Watch Out! Everyone's an American, Now
Filed under: US Elections
The U.S. Supreme Court on Thursday handed down its decision in the Boumediene case. With a 5-4 vote, just one unelected Supreme Court judge, the moderate Anthony Kennedy (shown above, he wrote the decision), who sided with the court's four left-wing liberals, suddenly discovered, after more than 200 years of the U.S. Constitution's existence, that it applies to people who are neither (a) American citizens nor (b) even located on American soil. The court's four conservative judges harshly rejected the decision.
The case involves prisoners of war who are housed at the U.S. military base in Guantanamo Bay, Cuba. The court ruled that they have the right to invoke the "writ of habeas corpus" provision in the Constitution that lets a court set someone free from illegal arrest prior to trial. Writing in opposition to the decision another judge, Antonin Scalia, stated: "Today, for the first time in our Nation's history, the court confers a constitutional right to habeas corpus on alien enemies detained abroad. The writ of habeas corpus does not, and never has, run in favor of aliens abroad." Scalia notes five incidents of radical Islamic terror against the U.S. that have cost 3,434 American lives in just the past few years.
Scalia condemns "the game of bait and switch that today's opinion plays upon the Nation's Commander in Chief" and warns that it will make the war on terrorism "harder on us" and "almost certainly cause more Americans to be killed" since they will be less able to defend themselves. He says that the decision "warps our Constitution" and "blatantly misdescribes important precedents" to "break a chain of precedents as old as the common law that prohibits judicial inquiry into detentions of aliens abroad absent statutory authorization."
And he warns: "Most tragically, it sets our military commanders the impossible task of proving to a civilian court, under whatever standards this Court devises in the future, that evidence supports the confinement of each and every enemy prisoner."
The world should be shocked and outraged by this decision, for two reasons.
First, it implies that the U.S. Constitution applies to the whole world. It follows that American governance does too.
Second, it tells the U.S. military in no uncertain terms that it should not take prisoners. It should simply kill all enemy combatants on sight, or face bankruptcy trying to prove their need to be imprisoned -- and face barbaric terrorism if forced to free them into our midst.
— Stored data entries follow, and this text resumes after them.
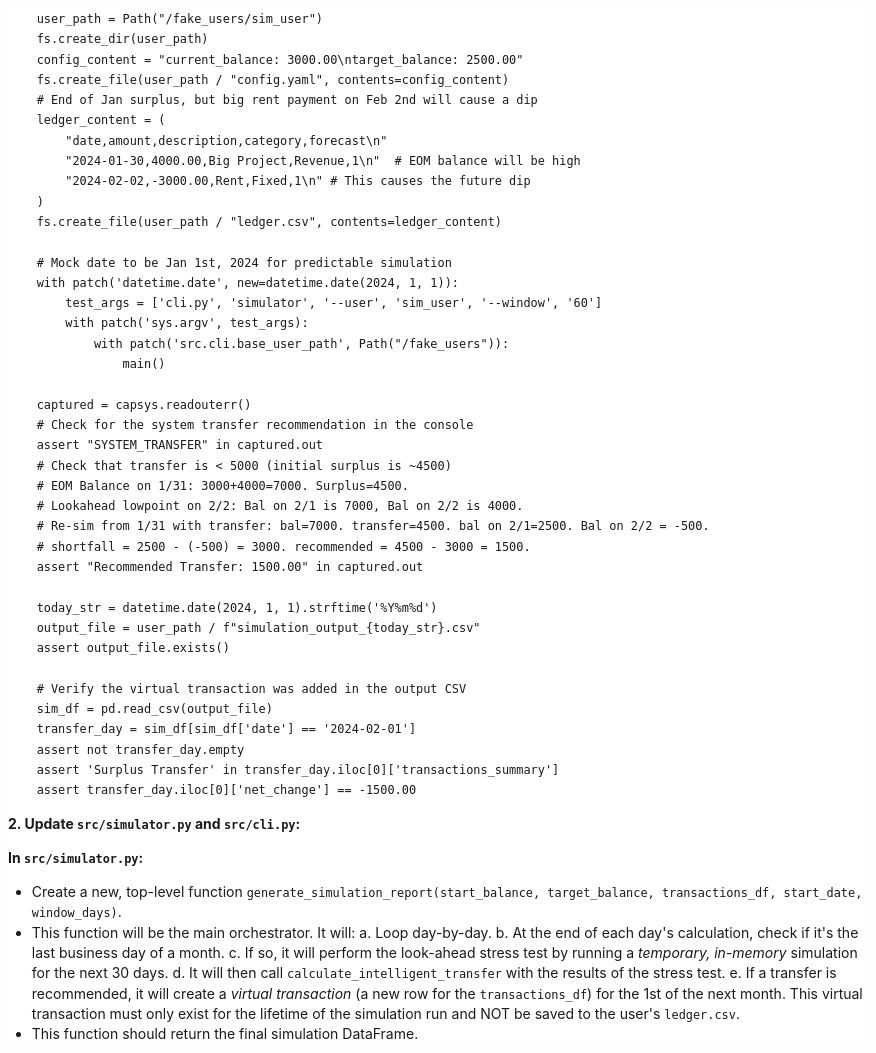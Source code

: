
 ```
    user_path = Path("/fake_users/sim_user")
    fs.create_dir(user_path)
    config_content = "current_balance: 3000.00\ntarget_balance: 2500.00"
    fs.create_file(user_path / "config.yaml", contents=config_content)
    # End of Jan surplus, but big rent payment on Feb 2nd will cause a dip
    ledger_content = (
        "date,amount,description,category,forecast\n"
        "2024-01-30,4000.00,Big Project,Revenue,1\n"  # EOM balance will be high
        "2024-02-02,-3000.00,Rent,Fixed,1\n" # This causes the future dip
    )
    fs.create_file(user_path / "ledger.csv", contents=ledger_content)
    
    # Mock date to be Jan 1st, 2024 for predictable simulation
    with patch('datetime.date', new=datetime.date(2024, 1, 1)):
        test_args = ['cli.py', 'simulator', '--user', 'sim_user', '--window', '60']
        with patch('sys.argv', test_args):
            with patch('src.cli.base_user_path', Path("/fake_users")):
                main()

    captured = capsys.readouterr()
    # Check for the system transfer recommendation in the console
    assert "SYSTEM_TRANSFER" in captured.out
    # Check that transfer is < 5000 (initial surplus is ~4500)
    # EOM Balance on 1/31: 3000+4000=7000. Surplus=4500.
    # Lookahead lowpoint on 2/2: Bal on 2/1 is 7000, Bal on 2/2 is 4000.
    # Re-sim from 1/31 with transfer: bal=7000. transfer=4500. bal on 2/1=2500. Bal on 2/2 = -500.
    # shortfall = 2500 - (-500) = 3000. recommended = 4500 - 3000 = 1500.
    assert "Recommended Transfer: 1500.00" in captured.out 
    
    today_str = datetime.date(2024, 1, 1).strftime('%Y%m%d')
    output_file = user_path / f"simulation_output_{today_str}.csv"
    assert output_file.exists()
    
    # Verify the virtual transaction was added in the output CSV
    sim_df = pd.read_csv(output_file)
    transfer_day = sim_df[sim_df['date'] == '2024-02-01']
    assert not transfer_day.empty
    assert 'Surplus Transfer' in transfer_day.iloc[0]['transactions_summary']
    assert transfer_day.iloc[0]['net_change'] == -1500.00
```

**2. Update `src/simulator.py` and `src/cli.py`:**

**In `src/simulator.py`:**
- Create a new, top-level function `generate_simulation_report(start_balance, target_balance, transactions_df, start_date, window_days)`.
- This function will be the main orchestrator. It will:
    a. Loop day-by-day.
    b. At the end of each day's calculation, check if it's the last business day of a month.
    c. If so, it will perform the look-ahead stress test by running a *temporary, in-memory* simulation for the next 30 days.
    d. It will then call `calculate_intelligent_transfer` with the results of the stress test.
    e. If a transfer is recommended, it will create a *virtual transaction* (a new row for the `transactions_df`) for the 1st of the next month. This virtual transaction must only exist for the lifetime of the simulation run and NOT be saved to the user's `ledger.csv`.
- This function should return the final simulation DataFrame.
This is the result of so-called liberalism. The world seems not to understand that it is the party of the right in America which favors governmental restraint, and the party of the left which favors unbridled governmental ambition. If George Bush took an action like this, the mootbats of the Daily Kos for instance would condemn it, but when it comes from "their" judges apparently it's just fine and dandy.
Unelected judges, even nine in agreement, can't make military policy. When just a single judge tries to do so, the result can only be catastrophe. First the California Supreme Court legalizes gay marriage, and now the U.S. Supreme Court extends the U.S. Constitution to the whole world. It seems America's courts are doing all they can to assure Republican victory in November.